Kürzlich lag ich eine Nacht lang in einem Spital - ich sage nicht in welchem. Ich schreibe auch nicht, in welchem Kontinent es liegt, geschweige denn, in welchem Land oder in welcher Stadt.

Doch der Reihe nach: ich sass in entspannter Runde, als das Telefon meine Aufmerksamkeit verlangte und eine aufgeregte junge Frau mir den Befall mit Bakterien verkündete, sofort ins Spital sei überlebensnotwendig! Alles Weitere erführe ich vor Ort, war die Antwort auf meine erstaunte Frage, was denn überhaupt los sei.

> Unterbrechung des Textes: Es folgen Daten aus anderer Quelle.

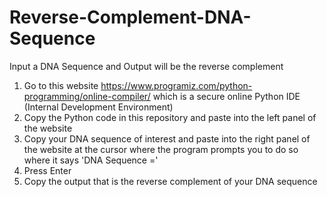 # Reverse-Complement-DNA-Sequence
Input a DNA Sequence and Output will be the reverse complement
1. Go to this website https://www.programiz.com/python-programming/online-compiler/ which is a secure online Python IDE (Internal Development Environment)
2. Copy the Python code in this repository and paste into the left panel of the website
3. Copy your DNA sequence of interest and paste into the right panel of the website at the cursor where the program prompts you to do so where it says 'DNA Sequence ='
4. Press Enter
5. Copy the output that is the reverse complement of your DNA sequence 
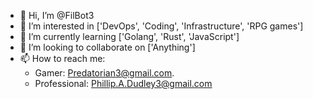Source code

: - 👋 Hi, I’m @FilBot3
- 👀 I’m interested in ['DevOps', 'Coding', 'Infrastructure', 'RPG games']
- 🌱 I’m currently learning ['Golang', 'Rust', 'JavaScript']
- 💞️ I’m looking to collaborate on ['Anything']
- 📫 How to reach me: 
  - Gamer: <Predatorian3@gmail.com>.
  - Professional: <Phillip.A.Dudley3@gmail.com>

<!---
FilBot3/FilBot3 is a ✨ special ✨ repository because its `README.md` (this file) appears on your GitHub profile.
You can click the Preview link to take a look at your changes.
--->
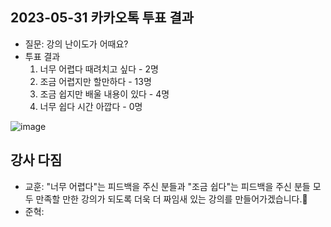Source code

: ## 2023-05-31 카카오톡 투표 결과
* 질문: 강의 난이도가 어때요?
* 투표 결과
  1. 너무 어렵다 때려치고 싶다 - 2명
  2. 조금 어렵지만 할만하다 - 13명
  3. 조금 쉽지만 배울 내용이 있다 - 4명
  4. 너무 쉽다 시간 아깝다 - 0명 


![image](https://github.com/kyohoonsim/kusf-data-2023-1/assets/58966525/05bd4c0a-9ab7-4caf-a0e7-34c146ab3ec7)


## 강사 다짐
* 교훈: "너무 어렵다"는 피드백을 주신 분들과 "조금 쉽다"는 피드백을 주신 분들 모두 만족할 만한 강의가 되도록 더욱 더 짜임새 있는 강의를 만들어가겠습니다.🌳
* 준혁: 
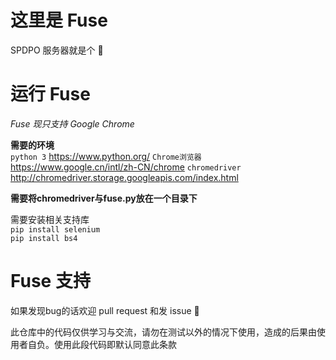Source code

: # 这里是 Fuse
SPDPO 服务器就是个 🥔
# 运行 Fuse 
_Fuse 现只支持 Google Chrome_  

**需要的环境**  
`python 3` https://www.python.org/
`Chrome浏览器` https://www.google.cn/intl/zh-CN/chrome
`chromedriver` http://chromedriver.storage.googleapis.com/index.html

**需要将chromedriver与fuse.py放在一个目录下**    


需要安装相关支持库  
`pip install selenium`   
`pip install bs4`



# Fuse 支持

如果发现bug的话欢迎 pull request 和发 issue 🎈

此仓库中的代码仅供学习与交流，请勿在测试以外的情况下使用，造成的后果由使用者自负。使用此段代码即默认同意此条款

So stand ich wie befohlen Punkt 13.00 vor dem Empfangsschalter in der mich anfordernden Abteilung. Ich war weit und breit der Einzige, abgesehen von einer Reinigungsdame, die sich hingabevoll dem ausgetretenen Fussboden widmete. Nun gut, ich komme später wieder, versprochen. Nach einem gemütlichen Mittagessen suchte ich den Weg zurück an die Rezeption und in der Tat tauchte bald auch eine Empfangsdame auf, die gleich wieder verschwand, um mein wohin und immer noch erstauntes wozu überhaupt abzuklären. Dann war es essenziell, meinen Namen, den meiner Frau, unsere Telefonnummer und die Adresse abzuklären, nicht das erste Mal übrigens, ich könnte ja seit gestern das Telefon gewechselt, den Zivilstand geändert und umgezogen sein, denn gestern da war ich bereits im selben Spital nach Untersuchungen nach Hause geschickt worden.


Aber der Fortschritt vergisst, was gestern war und so wurde ich zur inneren Einkehr in ein leeres Zimmer gesetzt, immerhin hatte es Stuhl und Tisch. Kurz bevor ich mich entschloss, nach Hause zu verschwinden, tauchte eine freundliche Dame auf, schob ein Bett ins Zimmer, mass mir Blutdruck und Temperatur. Doch als sie gleich einen Venenzugang stechen wollte räusperte ich mich und fragte: „Dürfte ich nicht vorher bitte erfahren, warum ich hier sein soll? Noch bevor Sie mich stechen?“
„Oh, ja, die Ärzte werden Ihnen alles genau erklären!“
„Gut, dann warte ich gerne auf die Ärzte,“ erwiderte ich und schlang die Arme eng um mich.